Wakil Ketua Pemberdayaan dan Pengembangan Wilayah Masyarakat Transportasi Indonesia (MTI) Pusat, Djoko Setijowarno, menjelaskan bahwa sirine dan strobo seharusnya hanya digunakan sebagai sinyal darurat, bukan untuk menerobos kemacetan. "Penyalahgunaan dan klaim hak istimewa yang tidak tepat menjadi akar masalahnya," tegas Djoko. Ia menambahkan, seringkali kendaraan pribadi atau pejabat yang tidak dalam keadaan darurat menggunakan strobo untuk menghindari kemacetan, menciptakan persepsi bahwa strobo adalah simbol status dan bukan alat keselamatan.

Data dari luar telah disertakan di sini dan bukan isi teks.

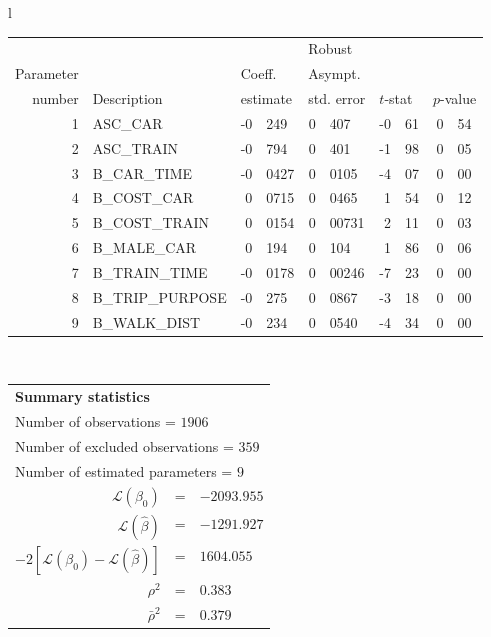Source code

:   \begin{tabular}{l}
\begin{tabular}{rlr@{.}lr@{.}lr@{.}lr@{.}l}
         &                       &   \multicolumn{2}{l}{}    & \multicolumn{2}{l}{Robust}  &     \multicolumn{4}{l}{}   \\
Parameter &                       &   \multicolumn{2}{l}{Coeff.}      & \multicolumn{2}{l}{Asympt.}  &     \multicolumn{4}{l}{}   \\
number &  Description                     &   \multicolumn{2}{l}{estimate}      & \multicolumn{2}{l}{std. error}  &   \multicolumn{2}{l}{$t$-stat}  &   \multicolumn{2}{l}{$p$-value}   \\

\hline

1 & ASC_CAR & -0&249 & 0&407 & -0&61 & 0&54\\
2 & ASC_TRAIN & -0&794 & 0&401 & -1&98 & 0&05\\
3 & B_CAR_TIME & -0&0427 & 0&0105 & -4&07 & 0&00\\
4 & B_COST_CAR & 0&0715 & 0&0465 & 1&54 & 0&12\\
5 & B_COST_TRAIN & 0&0154 & 0&00731 & 2&11 & 0&03\\
6 & B_MALE_CAR & 0&194 & 0&104 & 1&86 & 0&06\\
7 & B_TRAIN_TIME & -0&0178 & 0&00246 & -7&23 & 0&00\\
8 & B_TRIP_PURPOSE & -0&275 & 0&0867 & -3&18 & 0&00\\
9 & B_WALK_DIST & -0&234 & 0&0540 & -4&34 & 0&00\\
\hline
\end{tabular}
\\
\begin{tabular}{rcl}
\multicolumn{3}{l}{\bf Summary statistics}\\
\multicolumn{3}{l}{ Number of observations = $1906$} \\
\multicolumn{3}{l}{ Number of excluded observations = $359$} \\
\multicolumn{3}{l}{ Number of estimated  parameters = $9$} \\
 $\mathcal{L}(\beta_0)$ &=&  $-2093.955$ \\
 $\mathcal{L}(\hat{\beta})$ &=& $-1291.927 $  \\
 $-2[\mathcal{L}(\beta_0) -\mathcal{L}(\hat{\beta})]$ &=& $1604.055$ \\
    $\rho^2$ &=&   $0.383$ \\
    $\bar{\rho}^2$ &=&    $0.379$ \\
\end{tabular}
  \end{tabular}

Djoko menekankan bahwa praktik ini menimbulkan ketidakadilan dan memicu kemarahan publik. Penggunaan sirine dan strobo yang tidak sesuai peruntukannya telah melukai rasa keadilan masyarakat dan dianggap sebagai bentuk kesewenang-wenangan. Kondisi ini, menurutnya, membuat masyarakat semakin enggan memberi jalan, bahkan cenderung menolaknya. Publik menuntut agar pejabat dan pengguna jalan lainnya menaati aturan lalu lintas dan mengantre seperti warga biasa saat terjadi kepadatan.